■ WHAT IS REQUIRED: The answer is a single figure: how many lines below contain the word "string".

---+---

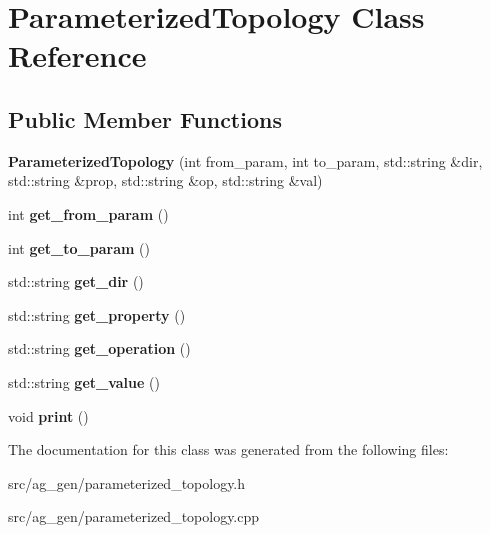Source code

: \hypertarget{class_parameterized_topology}{}\section{Parameterized\+Topology Class Reference}
\label{class_parameterized_topology}
\subsection*{Public Member Functions}
\begin{DoxyCompactItemize}
\item 
\mbox{\label{class_parameterized_topology_ae27f389dcb62b6605af912e7f01db34e}} 
{\bfseries Parameterized\+Topology} (int from\+\_\+param, int to\+\_\+param, std\+::string \&dir, std\+::string \&prop, std\+::string \&op, std\+::string \&val)
\item 
\mbox{\label{class_parameterized_topology_a29c2e73fe247051bb482f7b62ec69e07}} 
int {\bfseries get\+\_\+from\+\_\+param} ()
\item 
\mbox{\label{class_parameterized_topology_a3731290eba71feec0e1dc328abbd3ccf}} 
int {\bfseries get\+\_\+to\+\_\+param} ()
\item 
\mbox{\label{class_parameterized_topology_a3053c3fa69b92c37eee58aefce96a35f}} 
std\+::string {\bfseries get\+\_\+dir} ()
\item 
\mbox{\label{class_parameterized_topology_a40d50bdba9284b71ad143967409314fb}} 
std\+::string {\bfseries get\+\_\+property} ()
\item 
\mbox{\label{class_parameterized_topology_ab3f13da35969abe7e676a248a55be891}} 
std\+::string {\bfseries get\+\_\+operation} ()
\item 
\mbox{\label{class_parameterized_topology_af2373d44e3d5b1f87498fe8fe5cabd74}} 
std\+::string {\bfseries get\+\_\+value} ()
\item 
\mbox{\label{class_parameterized_topology_aa438a3cdaa7b02e9a1984d68bf676990}} 
void {\bfseries print} ()
\end{DoxyCompactItemize}


The documentation for this class was generated from the following files\+:\begin{DoxyCompactItemize}
\item 
src/ag\+\_\+gen/parameterized\+\_\+topology.\+h\item 
src/ag\+\_\+gen/parameterized\+\_\+topology.\+cpp\end{DoxyCompactItemize}
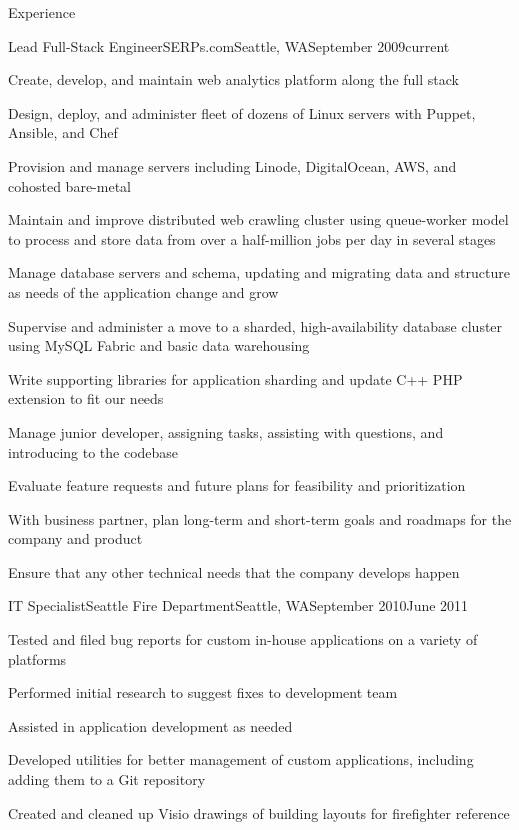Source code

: \documentclass[letterpaper,10pt]{article}
\newcommand{\optarg}[2][]{%
  \ifthenelse{\isempty{#1}}%
    {}%
    {#2}%
}
\newenvironment{res_section}[1]{%
  \vskip 6pt
  \noindent
  {\Large \textbf{#1}}\\
  \rule[8pt]{\textwidth}{0.5pt}
  \vskip -8pt
}{
}
\newenvironment{res_subsection}[1]{%
  \vskip 4pt
  \noindent
  \textbf{\large{#1}}
  \begin{itemize}
}{
  \end{itemize}
}
\newenvironment{res_experienceitem}[5]{%
  \begin{res_subsection}{#1 - \em{%
  #2%
  \optarg[#3]{, #3}%
  \optarg[#4]{, #4}%
  \optarg[#5]{ -- #5}%
  }}
}{
  \end{res_subsection}
}
\begin{document}
\begin{res_section}{Experience}
\begin{res_experienceitem}{Lead Full-Stack Engineer}{SERPs.com}{Seattle, WA}{September 2009}{current}
  \item Create, develop, and maintain web analytics platform along the full stack
  \item Design, deploy, and administer fleet of dozens of Linux servers with Puppet, Ansible, and Chef
  \item Provision and manage servers including Linode, DigitalOcean, AWS, and cohosted bare-metal
  \item Maintain and improve distributed web crawling cluster using queue-worker model to process and store data from over a half-million jobs per day in several stages
  \item Manage database servers and schema, updating and migrating data and structure as needs of the application change and grow
  \item Supervise and administer a move to a sharded, high-availability database cluster using MySQL Fabric and basic data warehousing
  \item Write supporting libraries for application sharding and update C++ PHP extension to fit our needs
  \item Manage junior developer, assigning tasks, assisting with questions, and introducing to the codebase
  \item Evaluate feature requests and future plans for feasibility and prioritization
  \item With business partner, plan long-term and short-term goals and roadmaps for the company and product
  \item Ensure that any other technical needs that the company develops happen
\end{res_experienceitem}
\begin{res_experienceitem}{IT Specialist}{Seattle Fire Department}{Seattle, WA}{September 2010}{June 2011}
  \item Tested and filed bug reports for custom in-house applications on a variety of platforms
  \item Performed initial research to suggest fixes to development team
  \item Assisted in application development as needed
  \item Developed utilities for better management of custom applications, including adding them to a Git repository
  \item Created and cleaned up Visio drawings of building layouts for firefighter reference

\end{res_experienceitem}
\end{res_section}
\end{document}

---+---

■ TASK SOLUTION: 5